■ **TASK TO COMPLETE**
Please return the lines of the data that contain "CircularProgress".

■ **RECORDED DATA**
↓
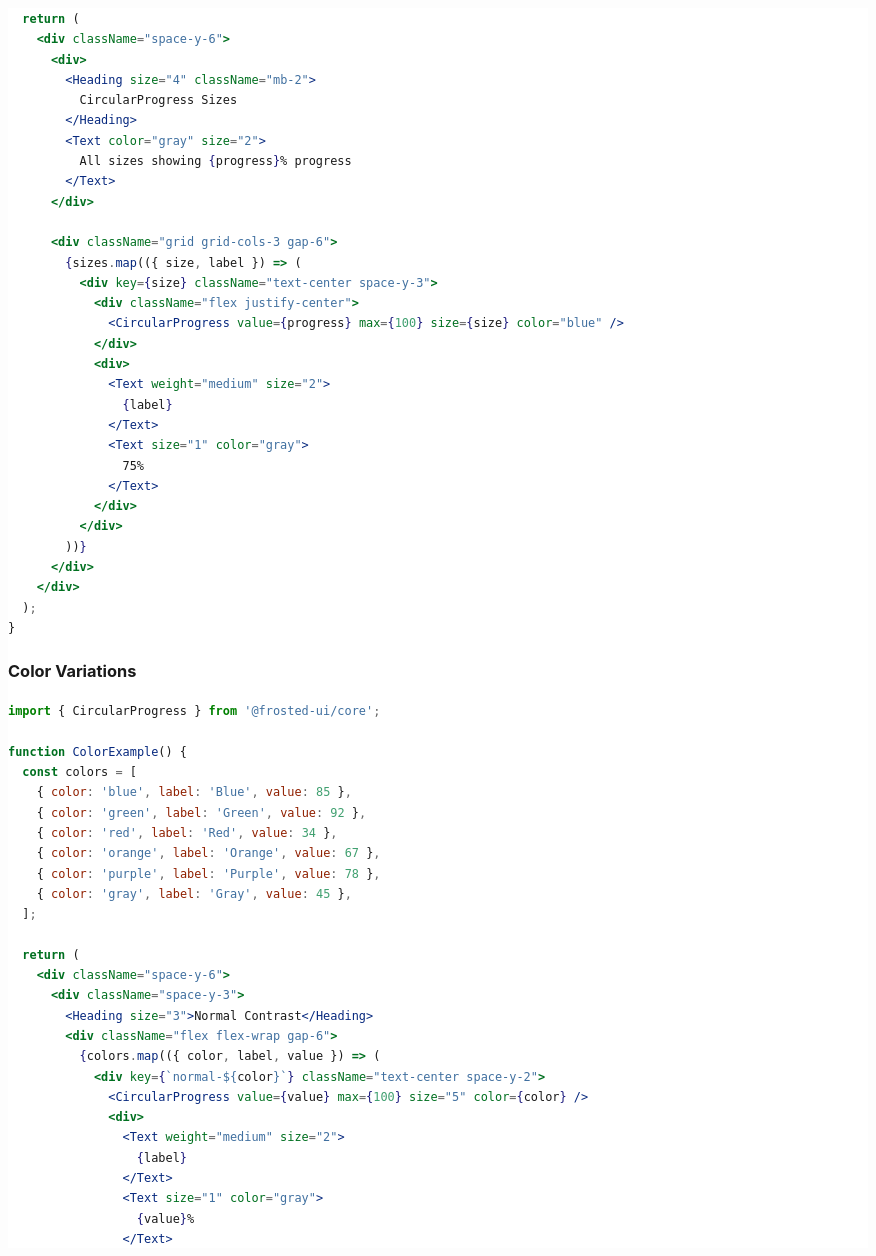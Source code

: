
 ```jsx
  return (
    <div className="space-y-6">
      <div>
        <Heading size="4" className="mb-2">
          CircularProgress Sizes
        </Heading>
        <Text color="gray" size="2">
          All sizes showing {progress}% progress
        </Text>
      </div>

      <div className="grid grid-cols-3 gap-6">
        {sizes.map(({ size, label }) => (
          <div key={size} className="text-center space-y-3">
            <div className="flex justify-center">
              <CircularProgress value={progress} max={100} size={size} color="blue" />
            </div>
            <div>
              <Text weight="medium" size="2">
                {label}
              </Text>
              <Text size="1" color="gray">
                75%
              </Text>
            </div>
          </div>
        ))}
      </div>
    </div>
  );
}
```

### Color Variations

```jsx
import { CircularProgress } from '@frosted-ui/core';

function ColorExample() {
  const colors = [
    { color: 'blue', label: 'Blue', value: 85 },
    { color: 'green', label: 'Green', value: 92 },
    { color: 'red', label: 'Red', value: 34 },
    { color: 'orange', label: 'Orange', value: 67 },
    { color: 'purple', label: 'Purple', value: 78 },
    { color: 'gray', label: 'Gray', value: 45 },
  ];

  return (
    <div className="space-y-6">
      <div className="space-y-3">
        <Heading size="3">Normal Contrast</Heading>
        <div className="flex flex-wrap gap-6">
          {colors.map(({ color, label, value }) => (
            <div key={`normal-${color}`} className="text-center space-y-2">
              <CircularProgress value={value} max={100} size="5" color={color} />
              <div>
                <Text weight="medium" size="2">
                  {label}
                </Text>
                <Text size="1" color="gray">
                  {value}%
                </Text>
```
↑
■ **ANSWER**
          CircularProgress Sizes
              <CircularProgress value={progress} max={100} size={size} color="blue" />
import { CircularProgress } from '@frosted-ui/core';
              <CircularProgress value={value} max={100} size="5" color={color} />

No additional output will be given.